自分を知るということ『ザ・メンタルモデル』

自分を知るということ、自分を観るということは、どうしてこんなにも難しいのでしょうか。どんなに長く生きていても、必ずしも自分というものを発見できるわけではありません。そもそも、鏡というものがなければ、自分というものをこの目で見ることすらできないのです。つまりは、自分で自分をそのまま見るということは不可能なのです。これほど不思議なことはないですよね。自分という存在が確かにある。自分というものが世界を見ている。でも、見ているはずの自分は自分で見ることができない。たしかに自分というものがある。たしかにあると感じている。手もあれば、足もある。耳から音は聞こえて、目からは周りが見える。口でものを食べて、消化しては、排泄をする。何一つ間違ったものはない。変なものはない。でも、あるはずの自分を自分でたしかめることはできない。自分のどこを見ても、自分というものは見つからない。それは自分のことが見えないから、というだけではなく、きっと自分が自分と思っている「私」という存在そのものの不確かさみたいなものを直感的に感じているからかもしれません。

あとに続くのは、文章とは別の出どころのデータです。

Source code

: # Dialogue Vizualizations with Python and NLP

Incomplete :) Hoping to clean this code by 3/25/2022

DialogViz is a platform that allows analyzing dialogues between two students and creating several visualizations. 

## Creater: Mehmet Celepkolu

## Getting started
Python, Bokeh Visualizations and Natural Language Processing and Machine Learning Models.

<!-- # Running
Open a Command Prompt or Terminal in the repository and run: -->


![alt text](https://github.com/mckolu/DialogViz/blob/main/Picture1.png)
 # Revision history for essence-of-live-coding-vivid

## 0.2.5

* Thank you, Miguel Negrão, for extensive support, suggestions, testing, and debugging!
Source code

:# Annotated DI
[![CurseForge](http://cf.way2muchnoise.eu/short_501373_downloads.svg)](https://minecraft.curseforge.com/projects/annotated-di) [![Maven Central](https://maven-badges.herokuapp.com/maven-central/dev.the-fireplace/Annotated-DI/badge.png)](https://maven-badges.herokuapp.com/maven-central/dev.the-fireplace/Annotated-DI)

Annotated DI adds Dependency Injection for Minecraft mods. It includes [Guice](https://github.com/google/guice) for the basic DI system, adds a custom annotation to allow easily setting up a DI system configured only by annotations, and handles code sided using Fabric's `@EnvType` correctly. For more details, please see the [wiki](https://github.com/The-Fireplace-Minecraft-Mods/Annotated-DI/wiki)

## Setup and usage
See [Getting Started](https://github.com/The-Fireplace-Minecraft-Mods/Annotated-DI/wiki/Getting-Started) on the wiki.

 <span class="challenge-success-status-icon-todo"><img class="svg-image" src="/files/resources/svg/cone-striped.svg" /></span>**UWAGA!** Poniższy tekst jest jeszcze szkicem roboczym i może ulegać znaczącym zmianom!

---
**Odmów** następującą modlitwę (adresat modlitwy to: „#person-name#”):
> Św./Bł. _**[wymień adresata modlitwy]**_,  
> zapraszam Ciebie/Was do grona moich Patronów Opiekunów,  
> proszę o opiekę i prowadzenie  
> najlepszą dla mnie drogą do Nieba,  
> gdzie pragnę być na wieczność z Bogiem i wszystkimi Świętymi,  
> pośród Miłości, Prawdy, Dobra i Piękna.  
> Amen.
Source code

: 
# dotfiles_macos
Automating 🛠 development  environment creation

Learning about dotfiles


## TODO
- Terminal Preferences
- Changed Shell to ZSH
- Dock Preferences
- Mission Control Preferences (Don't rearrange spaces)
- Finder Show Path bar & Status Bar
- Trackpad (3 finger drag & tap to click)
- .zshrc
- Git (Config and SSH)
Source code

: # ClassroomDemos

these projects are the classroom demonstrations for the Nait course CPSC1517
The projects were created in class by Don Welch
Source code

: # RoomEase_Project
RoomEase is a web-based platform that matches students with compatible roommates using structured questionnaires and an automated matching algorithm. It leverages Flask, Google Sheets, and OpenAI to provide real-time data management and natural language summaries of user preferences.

もし、何らかの方法で自分が自分を見ることができたら、人はどうなるのでしょうか。そんなことはできないので考えても仕方がないことなのかもしれませんが、自分が自分を見た瞬間に何が起こるのか、本当の自分を知るというある種タブー視されているものを知ってしまう。そうすると何が起こるのでしょうか。今の世の中には、自分も含め、できるだけ見せたくないものは、隠そうとします。でも、隠すと言っても、誰か隠している人はそれを見ているし、知っているのです。とても当たり前のことですが、頭隠して尻隠さずみたいなことが、色々な場面で起こっています。あまりにも滑稽なことですが、でも、みんなそうしているので、それが当たり前と思っているのではないでしょうか。
そして、今の世の中では自分すら見ないようにしている。たしかにあるはずの自分が見えないからと言って見ないようにしている。でも、自分で見ないようにしているところで、どう考えても他人からは見られている。できるだけ隠そうとしたって、隠すことなんかできないはずなのに、当人はそれを隠せているものだと思っている。不思議なものですよね。

心の中は見えない。たしかにそうかもしれません。でも、あなたが他人を見ているとき、感じるのはただその人の行動だけではなく、その人の行動もそうでしょう。そして、直感的に人はその人の見えない部分も見ているのです。当たり前ですよね。全部見ているのだから。隠すことなんて本当はできないのです。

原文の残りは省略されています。